In Pompe disease, the accelerated production of lipofuscin is not a feature of advanced age. These deposits are prominent in the youngest LOPD patients in this study (e.g., NBSL15; 2.8 months of age) as well as in infantile patients on therapy, as we have previously reported [11]. It appears that the disease develops into a “muscle lipofuscinosis,” particularly in fibers free from lysosomal glycogen accumulation. The presence of lipofuscin in the diseased skeletal muscle is not completely surprising given the failure of the degradative system. We have previously shown in the GAA-KO mouse model that lysosomal glycogen storage leads to dysfunctional autophagy, accumulation of autophagic substrates, and impaired fusion between autophagic and lysosomal vesicles, thereby initiating the process of autophagic buildup which spreads throughout the fiber [21, 45, 61]. Given the unique role of autophagy in mitochondrial degradation [62], this autophagic dysfunction may result in the accumulation of worn-out mitochondria, which in turn would generate reactive oxygen species and perpetuate the production of lipofuscin [47].

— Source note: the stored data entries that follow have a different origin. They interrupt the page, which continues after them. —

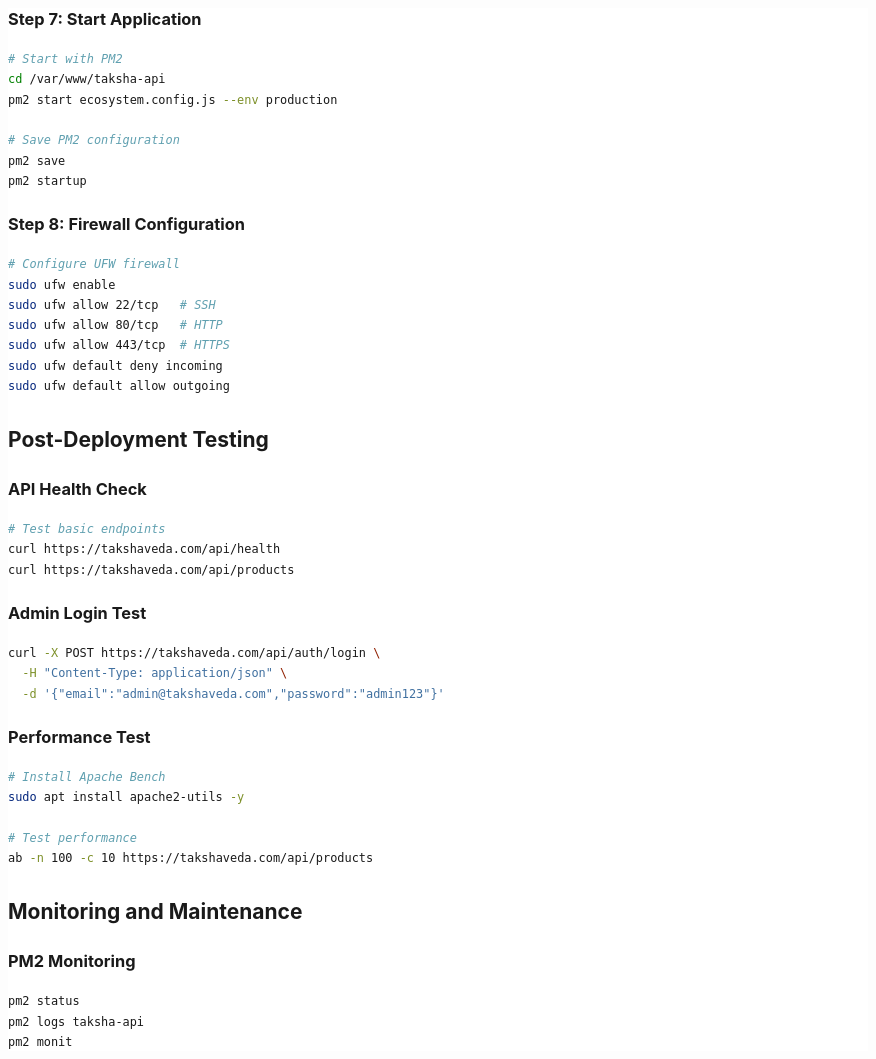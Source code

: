 ### Step 7: Start Application
```bash
# Start with PM2
cd /var/www/taksha-api
pm2 start ecosystem.config.js --env production

# Save PM2 configuration
pm2 save
pm2 startup
```

### Step 8: Firewall Configuration
```bash
# Configure UFW firewall
sudo ufw enable
sudo ufw allow 22/tcp   # SSH
sudo ufw allow 80/tcp   # HTTP
sudo ufw allow 443/tcp  # HTTPS
sudo ufw default deny incoming
sudo ufw default allow outgoing
```

## Post-Deployment Testing

### API Health Check
```bash
# Test basic endpoints
curl https://takshaveda.com/api/health
curl https://takshaveda.com/api/products
```

### Admin Login Test
```bash
curl -X POST https://takshaveda.com/api/auth/login \
  -H "Content-Type: application/json" \
  -d '{"email":"admin@takshaveda.com","password":"admin123"}'
```

### Performance Test
```bash
# Install Apache Bench
sudo apt install apache2-utils -y

# Test performance
ab -n 100 -c 10 https://takshaveda.com/api/products
```

## Monitoring and Maintenance

### PM2 Monitoring
```bash
pm2 status
pm2 logs taksha-api
pm2 monit
```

Once formed, lipofuscin can reduce lysosomal degradative capacity and decrease the autophagic turn-over of damaged mitochondria, contributing to the vicious cycle of lipofuscinogenesis [32]. Perhaps this would account for the striking size and extent of inclusions seen in LOPD patient biopsies. In addition, it has been suggested that newly synthesized lysosomal enzymes are diverted to and squandered in lipofuscin-burdened lysosomes [32]. In Pompe disease, such a “sink” may affect the trafficking of the recombinant enzyme, similarly to what we described for entire areas of autophagic buildup [17, 21]. Furthermore, lipofuscin - by its very definition - is not treatable by ERT. Prevention of excessive lipofuscin deposits or exocytosis of lipofuscin-laden lysosomes may be the only strategies to address this extensive and previously underappreciated pathology.

Conclusions

The limitations of ERT underscore the need for a better understanding of the pathogenesis of skeletal muscle damage in PD, which has been viewed for years as simple enlargement of glycogen-filled lysosomes and lysosomal rupture. Just as the muscle biopsy has previously enabled us to uncover autophagic defects, the technique has now facilitated the identification of a related pathological feature, large lipofuscin inclusions often found within the area of autophagic accumulation. Furthermore, since these inclusions represent the predominant pathology within many fibers, the disease may in fact be characterized as a “muscle lipofuscinosis” and require a new approach to therapy. Muscle biopsies remain an invaluable material for the further analysis of the molecular composition of lipofuscin inclusions and their fate in ERT-treated patients. In fact, muscle biopsies are carried out for variety of reasons, and it would be prudent to utilize them to address the question.